Found the solution and am posting it just in case someone else runs into this issue.
It was a server-side error. If you look at the signature of the method I posted above:
public XmlDocument PostOrders(XmlDocument request)
The problem was the parameter being an XmlDocument
. As the payload of a SOAP request is already encased inside an XML, it cannot be deserialized as an XmlDocument
due to the payload's root element not being a root element where it's coming from, only as an XmlElement
or Linq XElement
. Yet even changing the parameter type didn't work - and that's when I looked at the WSDL.
As it turned out, neither .NET XML types worked because even when I picked a serializable class (XmlElement
/XElement
) whatever generates the WSDL didn't recognize them and couldn't figure out what kind of data the method is expecting, so the WSDL didn't declare the parameter's data type. With no data type declared in the WSDL, the client-side application didn't know what to send either, so it cut out the payload and sent only the SOAP header. I don't know why php's SOAP classes work like that, but they apparently do.
I didn't notice it during testing because my testing application is also .NET and thus automatically knows what to send, while SoapUI's requests are raw strings without any serialization before sending so it neither needs nor cares about the data type.

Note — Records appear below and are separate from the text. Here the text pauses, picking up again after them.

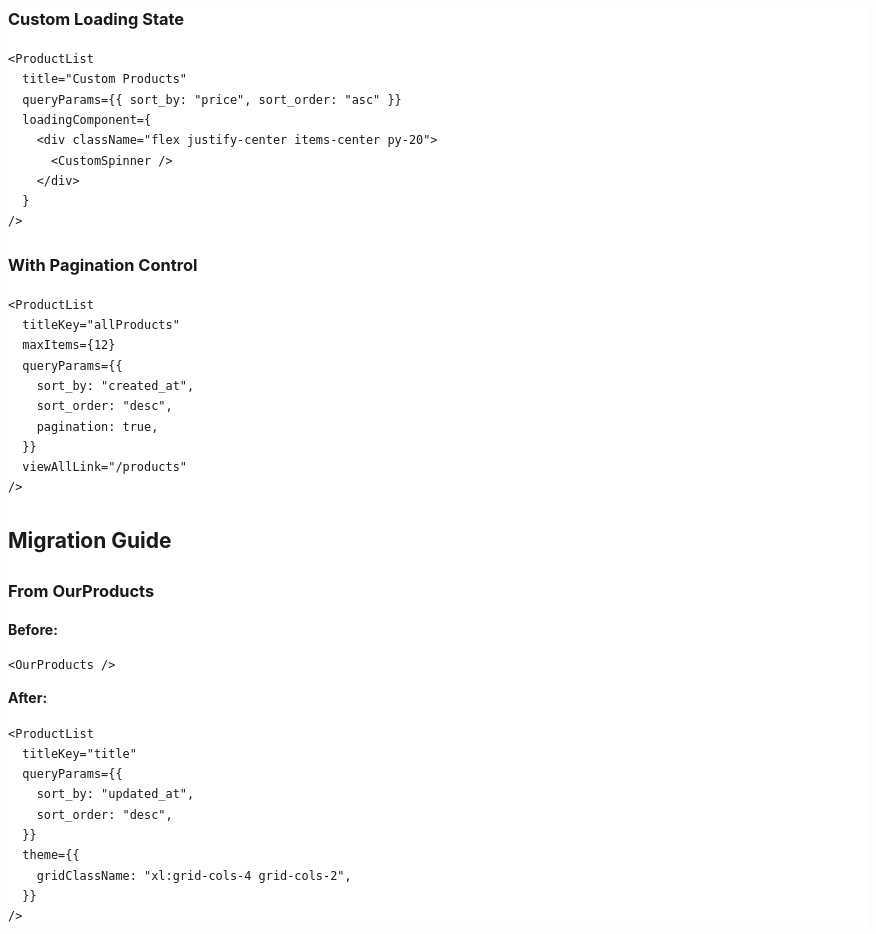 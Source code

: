 ### Custom Loading State

```tsx
<ProductList
  title="Custom Products"
  queryParams={{ sort_by: "price", sort_order: "asc" }}
  loadingComponent={
    <div className="flex justify-center items-center py-20">
      <CustomSpinner />
    </div>
  }
/>
```

### With Pagination Control

```tsx
<ProductList
  titleKey="allProducts"
  maxItems={12}
  queryParams={{
    sort_by: "created_at",
    sort_order: "desc",
    pagination: true,
  }}
  viewAllLink="/products"
/>
```

## Migration Guide

### From OurProducts

**Before:**

```tsx
<OurProducts />
```

**After:**

```tsx
<ProductList
  titleKey="title"
  queryParams={{
    sort_by: "updated_at",
    sort_order: "desc",
  }}
  theme={{
    gridClassName: "xl:grid-cols-4 grid-cols-2",
  }}
/>
```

The solution was to change the parameter type to string
and disable basic HTTP. While basic HTTP was enabled, the deserialization always threw an exception when the method was called with a string parameter, hence why I didn't find this solution sooner.
Bottom line: if you're writing a .NET webservice not exclusively for .NET clients, don't use .NET classes as input parameters regardless of whether they're serializable or not. Use strings. You'll save yourself a lot of headache.